Não consigo dar uma moeda a um pedinte. Não por ter medo que ele vá gastar tudo em freiras, como dizia João César Monteiro, mas porque considero uma indignidade dar um euro, dois, três, quatro, cinco, o que seja, a outra pessoa, que teve o azar de estar ali, naquela situação. Sinto-me mal, sinto que é ofensivo para a pessoa que eu lhe dê dinheiro. Podia ser eu. Não sou, mas podia ser. Eu tive sorte, a outra pessoa teve azar. E o poder que eu, ou qualquer outra pessoa como eu, acaba por ter numa situação como estas, face a um pedinte, é algo de ilegítimo, de grotesco, de bizarro. Não consigo lidar com esta bizarria grotesca, e por isso nunca dou dinheiro, embora saiba que talvez devesse dar. Prefiro consolar-me numa "dor que não dói" e contribuir para instituições de apoio organizadas. Assim é que se ajuda, não é? Não é a dar dinheiro aos pedintes na rua, não é? Sim, claro que é. Por exemplo, aquela senhora que vejo todos os dias na escada do metro, velhota, de lenço na cabeça, com um pequeno cartão riscanhado a preto, "ajude, bem-haja, etc". O meu euro não lhe faria qualquer diferença. Claro que não. O que é que se compra hoje em dia com um euro, não é?
Não lhe faria qualquer diferença. Não faria.
Regresso de um blog que fazia muita falta, aqui. Fico muito contente, e que desta vez o blog se mantenha firme e hirto por muitos e longos anos.

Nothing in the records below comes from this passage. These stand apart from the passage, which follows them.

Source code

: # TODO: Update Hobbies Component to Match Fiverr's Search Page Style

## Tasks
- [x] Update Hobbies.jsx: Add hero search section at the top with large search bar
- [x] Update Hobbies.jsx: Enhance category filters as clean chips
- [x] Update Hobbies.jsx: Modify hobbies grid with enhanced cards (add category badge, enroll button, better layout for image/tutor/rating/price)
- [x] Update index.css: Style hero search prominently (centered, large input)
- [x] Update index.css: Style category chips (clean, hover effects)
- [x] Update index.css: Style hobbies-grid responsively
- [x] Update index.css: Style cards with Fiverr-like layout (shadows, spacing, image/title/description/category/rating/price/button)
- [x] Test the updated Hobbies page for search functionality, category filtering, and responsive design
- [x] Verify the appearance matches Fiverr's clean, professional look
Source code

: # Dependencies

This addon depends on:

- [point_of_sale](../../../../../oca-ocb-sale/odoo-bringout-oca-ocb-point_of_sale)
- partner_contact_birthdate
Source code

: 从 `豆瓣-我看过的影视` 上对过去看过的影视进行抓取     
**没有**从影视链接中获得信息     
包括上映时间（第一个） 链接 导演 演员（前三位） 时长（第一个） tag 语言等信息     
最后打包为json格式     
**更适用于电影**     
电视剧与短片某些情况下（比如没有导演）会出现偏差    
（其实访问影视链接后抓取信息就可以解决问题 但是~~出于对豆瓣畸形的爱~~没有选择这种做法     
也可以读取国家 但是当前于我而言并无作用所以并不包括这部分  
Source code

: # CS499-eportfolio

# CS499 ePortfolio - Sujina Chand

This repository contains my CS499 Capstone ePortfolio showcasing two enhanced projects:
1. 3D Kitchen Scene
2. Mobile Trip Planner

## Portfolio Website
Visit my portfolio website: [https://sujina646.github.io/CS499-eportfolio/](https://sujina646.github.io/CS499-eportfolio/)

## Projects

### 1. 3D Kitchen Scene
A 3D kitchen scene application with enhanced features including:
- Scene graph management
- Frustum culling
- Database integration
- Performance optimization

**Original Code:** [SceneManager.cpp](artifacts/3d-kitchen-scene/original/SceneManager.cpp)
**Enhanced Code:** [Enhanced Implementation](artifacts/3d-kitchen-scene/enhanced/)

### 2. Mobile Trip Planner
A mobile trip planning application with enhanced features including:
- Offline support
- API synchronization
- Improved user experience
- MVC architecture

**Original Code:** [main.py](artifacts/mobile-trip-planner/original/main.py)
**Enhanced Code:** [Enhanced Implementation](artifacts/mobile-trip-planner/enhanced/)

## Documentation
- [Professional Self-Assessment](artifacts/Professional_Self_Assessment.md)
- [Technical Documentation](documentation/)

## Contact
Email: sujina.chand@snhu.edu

sexta-feira, 27 de novembro de 2009

Como os sentimentos esdrúxulos, as cartas de amor são naturalmente ridículas

Eu dantes tinha uma mania, que era: escrever cartas de amor.
Sempre que pensava estar apaixonada, escrevia muitas cartas; enviava algumas, não enviava outras, mas escrevia sempre muitas. Já nessa altura sabia que Fernando Pessoa as considerava ridículas, mas eu discordava em absoluto. As minhas cartas de amor eram profundas e filosóficas, cheias de verdades importantíssimas sobre a vida e os sentimentos, e seriam tudo menos efémeras. Ou, pelo menos, eu assim pensava, naquela altura.
É evidente que a grande tristeza de crescer é compreender que a verdade está não nas minhas cartas de amor que o tempo levou, mas antes em Fernando Pessoa. É claro que todas as cartas de amor são ridículas, e não só, as minhas em particular ainda são mais, porque as escrevi com a arrogância da convicção de que não eram ridículas. Resta-me a consolação de saber que também eu recebi algumas cartas de amor, e que também estas foram ridículas. De modo que foi troca por troca, o que é simpático refrigério.
E compreendo agora que tudo o que tenha a ver com sentimentos, mimosos estados de alma e doces amores, se reveste de um ridículo que eu não consigo discernir de onde vem, mas que existe. Não estou a falar sequer da parafernália grotesca do S. Valentim, estou a falar de coisas normais, de ver duas pessoas apaixonadas a olhar uma para outra e termos de desviar a cara para não nos sentirmos envergonhados por elas. Devíamos aplaudi-los, e no entanto ficamos ali, contrafeitos, embaraçados, desconfortáveis. Excepto, é claro, quando somos nós os pombos apaixonados, e envergonhamos nós os outros.
Não percebo porque é que o amor tem de ser ridículo, mas o que é certo é que o é. Mesmo. No entanto, talvez este ridículo seja necessário ao amor. O fofinho, o queridinho, tem de fazer parte do amor, mesmo que depois, enfim, a pessoa entre em expiação e compense com uma data de filmes suecos ou qualquer outra coisa que provoque sofrimento e pessimismo, para que o equilíbrio se restabeleça. Mas o fofinho é necessário ao amor.
Eu, porém, cortei com as cartas de amor. São, efectivamente, ridículas. O fofinho não tem de ir tão longe.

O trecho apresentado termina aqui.